A simple new method to determine leaf specific heat capacity.

Background: Quantifying plant transpiration via thermal imaging is desirable for applications in agriculture, plant breeding, and plant science. However, thermal imaging under natural non-steady state conditions is currently limited by the difficulty of quantifying thermal properties of leaves, especially specific heat capacity (C). Existing literature offers only rough estimates of C and lacks simple and accurate methods to determine it.
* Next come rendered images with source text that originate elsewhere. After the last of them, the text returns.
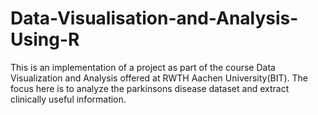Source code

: # Data-Visualisation-and-Analysis-Using-R
This is an implementation of a project as part of the course Data Visualization and Analysis offered at RWTH Aachen University(BIT). The focus here is to analyze the parkinsons disease dataset and extract clinically useful information.
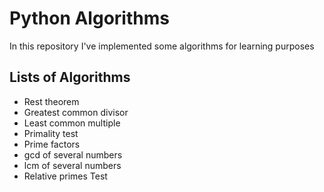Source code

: # Python Algorithms

In this repository I've implemented some algorithms for learning purposes 

## Lists of Algorithms

- Rest theorem
- Greatest common divisor
- Least common multiple
- Primality test
- Prime factors
- gcd of several numbers
- lcm of several numbers
- Relative primes Test
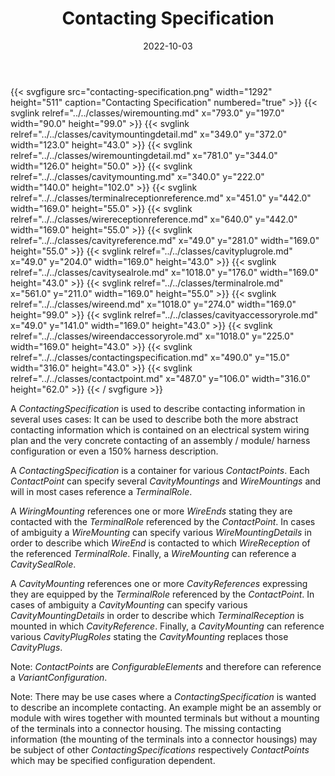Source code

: ﻿---
title: Contacting Specification
toc: false
type: specs
layout: diagram
date: "2022-10-03"
draft: false
specification: VEC
version: 2.0.1
documentType: "Recommendation"
elementType: Diagram
classes:
  - WireMounting
  - CavityMountingDetail
  - WireMountingDetail
  - CavityMounting
  - TerminalReceptionReference
  - WireReceptionReference
  - CavityReference
  - CavityPlugRole
  - CavitySealRole
  - TerminalRole
  - WireEnd
  - CavityAccessoryRole
  - WireEndAccessoryRole
  - ContactingSpecification
  - ContactPoint
menu:
  VEC-2.0.1:    
    parent: connectivity
    identifier: connectivity/contacting-specification
    weight: 1010007 

# Prev/next pager order (if `docs_section_pager` enabled in `params.toml`)
weight: 1010007
---
{{< svgfigure src="contacting-specification.png" width="1292" height="511" caption="Contacting Specification" numbered="true" >}}
  {{< svglink relref="../../classes/wiremounting.md" x="793.0" y="197.0" width="90.0" height="99.0" >}}
  {{< svglink relref="../../classes/cavitymountingdetail.md" x="349.0" y="372.0" width="123.0" height="43.0" >}}
  {{< svglink relref="../../classes/wiremountingdetail.md" x="781.0" y="344.0" width="126.0" height="50.0" >}}
  {{< svglink relref="../../classes/cavitymounting.md" x="340.0" y="222.0" width="140.0" height="102.0" >}}
  {{< svglink relref="../../classes/terminalreceptionreference.md" x="451.0" y="442.0" width="169.0" height="55.0" >}}
  {{< svglink relref="../../classes/wirereceptionreference.md" x="640.0" y="442.0" width="169.0" height="55.0" >}}
  {{< svglink relref="../../classes/cavityreference.md" x="49.0" y="281.0" width="169.0" height="55.0" >}}
  {{< svglink relref="../../classes/cavityplugrole.md" x="49.0" y="204.0" width="169.0" height="43.0" >}}
  {{< svglink relref="../../classes/cavitysealrole.md" x="1018.0" y="176.0" width="169.0" height="43.0" >}}
  {{< svglink relref="../../classes/terminalrole.md" x="561.0" y="211.0" width="169.0" height="55.0" >}}
  {{< svglink relref="../../classes/wireend.md" x="1018.0" y="274.0" width="169.0" height="99.0" >}}
  {{< svglink relref="../../classes/cavityaccessoryrole.md" x="49.0" y="141.0" width="169.0" height="43.0" >}}
  {{< svglink relref="../../classes/wireendaccessoryrole.md" x="1018.0" y="225.0" width="169.0" height="43.0" >}}
  {{< svglink relref="../../classes/contactingspecification.md" x="490.0" y="15.0" width="316.0" height="43.0" >}}
  {{< svglink relref="../../classes/contactpoint.md" x="487.0" y="106.0" width="316.0" height="62.0" >}}
{{< / svgfigure >}}
<p> A <i>ContactingSpecification</i> is used to describe contacting information in several uses cases: It can be used to describe both the more abstract contacting information which is contained on an electrical system wiring plan and the very concrete contacting of an assembly / module/ harness configuration or even a 150% harness description.      </p>      <p> A <i>ContactingSpecification</i> is a container for various <i>ContactPoints</i>. Each <i>ContactPoint</i> can specify several <i>CavityMountings</i> and <i>WireMountings</i> and will in most cases reference a <i>TerminalRole</i>.      </p>      <p> A <i>WiringMounting</i> references one or more <i>WireEnds</i> stating they are contacted with the <i>TerminalRole </i>referenced by the <i>ContactPoint</i>. In cases of ambiguity a <i>WireMounting</i> can specify various <i>WireMountingDetails</i> in order to describe which <i>WireEnd</i> is contacted to which <i>WireReception</i> of the referenced <i>TerminalRole</i>. Finally, a <i>WireMounting</i> can reference a <i>CavitySealRole</i>.      </p>      <p> A <i>CavityMounting</i> references one or more <i>CavityReferences</i> expressing they are equipped by the <i>TerminalRole</i> referenced by the <i>ContactPoint</i>. In cases of ambiguity a <i>CavityMounting</i> can specify various <i>CavityMountingDetails</i> in order to describe which <i>TerminalReception</i> is mounted in which <i>CavityReference</i>. Finally, a <i>CavityMounting</i> can reference various <i>CavityPlugRoles</i> stating the <i>CavityMounting</i> replaces those <i>CavityPlugs</i>.      </p>      <p> Note: <i>ContactPoints</i> are <i>ConfigurableElements</i> and therefore can reference a <i>VariantConfiguration</i>.      </p>      <p> Note: There may be use cases where a <i>ContactingSpecification</i> is wanted to describe an incomplete contacting. An example might be an assembly or module with wires together with mounted terminals but without a mounting of the terminals into a connector housing. The missing contacting information (the mounting of the terminals into a connector housings) may be subject of other <i>ContactingSpecifications</i> respectively <i>ContactPoints</i> which may be specified configuration dependent.      </p>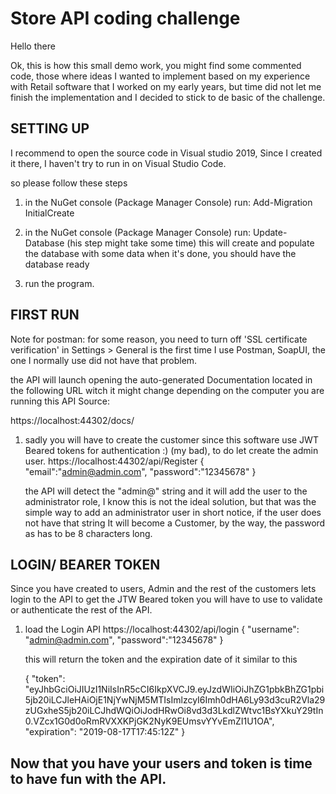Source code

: # Store API coding challenge
Hello there

Ok, this is how this small demo work, you might find some commented code, those where ideas I wanted to implement based on my experience with Retail software that I worked on my early years, but time did not let me finish the implementation and I decided to stick to de basic of the challenge.

SETTING UP
----------------------------------------------------------------------------------
I recommend to open the source code in Visual studio 2019, Since I created it there, I haven't try to run in on Visual Studio Code.

so please follow these steps

1. in the NuGet console (Package Manager Console) run: Add-Migration InitialCreate
2. in the NuGet console (Package Manager Console) run: Update-Database (his step might take some time)
    this will create and populate the database with some data when it's done, you should have the database ready

3. run the program.

FIRST RUN 
----------------------------------------------------------------------------------
Note for postman: for some reason, you need to turn off 'SSL certificate verification' in Settings > General
is the first time I use Postman, SoapUI, the one I normally use did not have that problem.

the API will launch opening the auto-generated Documentation located in the following URL witch it might change depending on the computer you are running this API Source:

https://localhost:44302/docs/

1. sadly you will have to create the customer since this software use JWT Beared tokens for authentication :) (my bad), to do let create the admin user.
    https://localhost:44302/api/Register
    {
        "email":"admin@admin.com",
        "password":"12345678"
    }

    the API will detect the "admin@" string and it will add the user to the administrator role, I know this is not the ideal solution, but that was the simple way to add an administrator user in short notice, if the user does not have that string It will become a Customer, by the way, the password as has to be 8 characters long.

LOGIN/ BEARER TOKEN
----------------------------------------------------------------------------------
Since you have created to users, Admin and the rest of the customers lets login to the API to get the JTW Beared token you will have to use to validate or authenticate the rest of the API.

1. load the Login API
    https://localhost:44302/api/login
    {
        "username": "admin@admin.com",
        "password":"12345678"
    }
    
    this will return the token and the expiration date of it similar to this
    
    {
        "token": "eyJhbGciOiJIUzI1NiIsInR5cCI6IkpXVCJ9.eyJzdWIiOiJhZG1pbkBhZG1pbi5jb20iLCJleHAiOjE1NjYwNjM5MTIsImlzcyI6Imh0dHA6Ly93d3cuR2Vla29zUGxheS5jb20iLCJhdWQiOiJodHRwOi8vd3d3LkdlZWtvc1BsYXkuY29tIn0.VZcx1G0d0oRmRVXXKPjGK2NyK9EUmsvYYvEmZI1U1OA",
        "expiration": "2019-08-17T17:45:12Z"
    }

Now that you have your users and token is time to have fun with the API.
----------------------------------------------------------------------------------
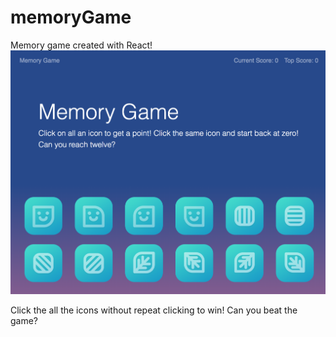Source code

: # memoryGame
Memory game created with React!
![GitHub Logo](screen.png)


Click the all the icons without repeat clicking to win! Can you beat the game?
Results: We developed a non-invasive method to quantify k (the product of leaf thickness (lt), leaf density(ρ), and C), by fitting a leaf energy balance model to a leaf temperature (T) transient during and after a ~ 10 s light pulse. C was then estimated by dividing k by lt*ρ. Using this method, we quantified C for 13 horticultural and tropical plant species, and explored the relationship between C and leaf water content, specific leaf area and T response rate during the light pulse. Values of C ranged between 3200-4000 J kg K, and were positively correlated with leaf water content. In species with very thick leaves, such as Phalaenopsis amabilis, we found leaf thickness to be a major factor in the temperature response to a short light pulse.

Conclusions: Our method allows for easy determination of leaf C of different species, and may help pave the way to apply more accurate thermal imaging under natural non-steady state conditions.